| Required work |
Which lines in the records below contain the word "Full"? Copy each of them.

| Data supplied |
§ §

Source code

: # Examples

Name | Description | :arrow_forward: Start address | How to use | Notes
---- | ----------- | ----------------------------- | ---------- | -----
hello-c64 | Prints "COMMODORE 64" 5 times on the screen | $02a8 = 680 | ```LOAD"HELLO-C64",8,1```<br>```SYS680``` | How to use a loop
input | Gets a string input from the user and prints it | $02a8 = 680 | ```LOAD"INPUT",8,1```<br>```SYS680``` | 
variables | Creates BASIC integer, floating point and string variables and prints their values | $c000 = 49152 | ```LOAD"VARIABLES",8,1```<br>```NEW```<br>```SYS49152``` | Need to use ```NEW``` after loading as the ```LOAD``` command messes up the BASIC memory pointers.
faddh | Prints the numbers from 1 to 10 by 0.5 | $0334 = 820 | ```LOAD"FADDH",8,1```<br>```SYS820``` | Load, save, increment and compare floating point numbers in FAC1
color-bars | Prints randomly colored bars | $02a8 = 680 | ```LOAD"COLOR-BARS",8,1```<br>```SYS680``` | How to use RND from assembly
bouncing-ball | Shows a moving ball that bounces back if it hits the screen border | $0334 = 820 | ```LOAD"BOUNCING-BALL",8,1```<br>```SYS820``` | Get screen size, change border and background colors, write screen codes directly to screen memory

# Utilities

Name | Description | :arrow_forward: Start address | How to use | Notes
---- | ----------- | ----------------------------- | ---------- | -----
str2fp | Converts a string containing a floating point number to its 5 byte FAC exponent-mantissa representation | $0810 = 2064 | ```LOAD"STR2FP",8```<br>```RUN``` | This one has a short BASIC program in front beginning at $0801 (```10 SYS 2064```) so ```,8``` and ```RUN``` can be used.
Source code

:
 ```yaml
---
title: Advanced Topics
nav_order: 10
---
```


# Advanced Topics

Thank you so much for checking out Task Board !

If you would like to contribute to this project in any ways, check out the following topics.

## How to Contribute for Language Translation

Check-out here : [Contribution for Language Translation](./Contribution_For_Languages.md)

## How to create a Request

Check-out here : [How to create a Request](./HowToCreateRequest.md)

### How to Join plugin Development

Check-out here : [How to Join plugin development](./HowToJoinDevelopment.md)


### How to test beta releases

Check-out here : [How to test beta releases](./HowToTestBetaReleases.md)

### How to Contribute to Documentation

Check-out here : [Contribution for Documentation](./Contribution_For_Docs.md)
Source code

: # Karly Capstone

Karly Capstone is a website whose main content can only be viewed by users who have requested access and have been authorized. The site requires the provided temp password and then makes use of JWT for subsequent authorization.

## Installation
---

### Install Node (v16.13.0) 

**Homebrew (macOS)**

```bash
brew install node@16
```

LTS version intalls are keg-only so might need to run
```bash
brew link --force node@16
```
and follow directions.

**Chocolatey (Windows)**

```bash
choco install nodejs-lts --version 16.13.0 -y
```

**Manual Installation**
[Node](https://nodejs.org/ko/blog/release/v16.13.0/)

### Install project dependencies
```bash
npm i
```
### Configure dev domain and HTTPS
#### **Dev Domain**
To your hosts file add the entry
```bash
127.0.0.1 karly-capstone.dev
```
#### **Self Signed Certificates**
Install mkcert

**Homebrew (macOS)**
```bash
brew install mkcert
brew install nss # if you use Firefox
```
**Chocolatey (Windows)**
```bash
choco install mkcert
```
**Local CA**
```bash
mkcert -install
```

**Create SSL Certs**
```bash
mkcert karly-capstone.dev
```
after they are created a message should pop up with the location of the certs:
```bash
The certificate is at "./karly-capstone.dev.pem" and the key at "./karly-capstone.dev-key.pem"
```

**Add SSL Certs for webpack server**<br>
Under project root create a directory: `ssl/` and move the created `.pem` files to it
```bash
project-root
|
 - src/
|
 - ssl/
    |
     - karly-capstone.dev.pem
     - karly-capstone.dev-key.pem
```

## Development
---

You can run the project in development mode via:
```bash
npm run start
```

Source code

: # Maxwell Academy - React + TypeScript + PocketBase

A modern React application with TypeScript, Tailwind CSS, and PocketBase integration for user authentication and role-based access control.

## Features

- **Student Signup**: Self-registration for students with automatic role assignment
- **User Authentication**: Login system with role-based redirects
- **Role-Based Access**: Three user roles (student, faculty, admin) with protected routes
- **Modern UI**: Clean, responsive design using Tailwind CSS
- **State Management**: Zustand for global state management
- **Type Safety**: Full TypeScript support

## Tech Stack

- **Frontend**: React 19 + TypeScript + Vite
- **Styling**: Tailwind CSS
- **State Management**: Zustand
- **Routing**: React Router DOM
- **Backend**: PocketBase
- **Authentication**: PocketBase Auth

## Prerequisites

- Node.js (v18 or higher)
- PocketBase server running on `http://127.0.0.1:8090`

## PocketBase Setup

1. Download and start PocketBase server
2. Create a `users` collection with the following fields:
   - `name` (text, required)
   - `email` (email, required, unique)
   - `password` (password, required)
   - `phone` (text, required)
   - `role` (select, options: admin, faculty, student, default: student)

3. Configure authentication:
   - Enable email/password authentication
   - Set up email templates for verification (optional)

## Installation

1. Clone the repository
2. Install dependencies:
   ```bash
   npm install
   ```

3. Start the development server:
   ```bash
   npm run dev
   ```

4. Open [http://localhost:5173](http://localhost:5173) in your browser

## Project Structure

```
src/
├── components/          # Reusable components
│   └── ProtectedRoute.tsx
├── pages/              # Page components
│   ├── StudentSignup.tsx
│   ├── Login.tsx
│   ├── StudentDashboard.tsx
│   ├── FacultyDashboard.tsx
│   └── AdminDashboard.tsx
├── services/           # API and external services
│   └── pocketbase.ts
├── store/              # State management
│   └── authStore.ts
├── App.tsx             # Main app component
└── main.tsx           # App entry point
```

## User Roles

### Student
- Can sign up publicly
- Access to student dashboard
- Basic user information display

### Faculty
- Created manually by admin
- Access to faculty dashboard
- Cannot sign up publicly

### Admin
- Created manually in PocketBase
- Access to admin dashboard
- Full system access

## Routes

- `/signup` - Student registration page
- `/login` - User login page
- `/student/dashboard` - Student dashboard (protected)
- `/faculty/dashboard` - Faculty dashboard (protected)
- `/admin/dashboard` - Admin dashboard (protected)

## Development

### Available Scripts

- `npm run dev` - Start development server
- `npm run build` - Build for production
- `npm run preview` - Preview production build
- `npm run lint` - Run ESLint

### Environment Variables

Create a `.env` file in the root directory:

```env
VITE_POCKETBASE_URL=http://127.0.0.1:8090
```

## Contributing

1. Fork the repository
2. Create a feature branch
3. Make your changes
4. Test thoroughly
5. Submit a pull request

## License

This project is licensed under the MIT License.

§ §

| Answer to the exercise |
- **Type Safety**: Full TypeScript support
- Full system access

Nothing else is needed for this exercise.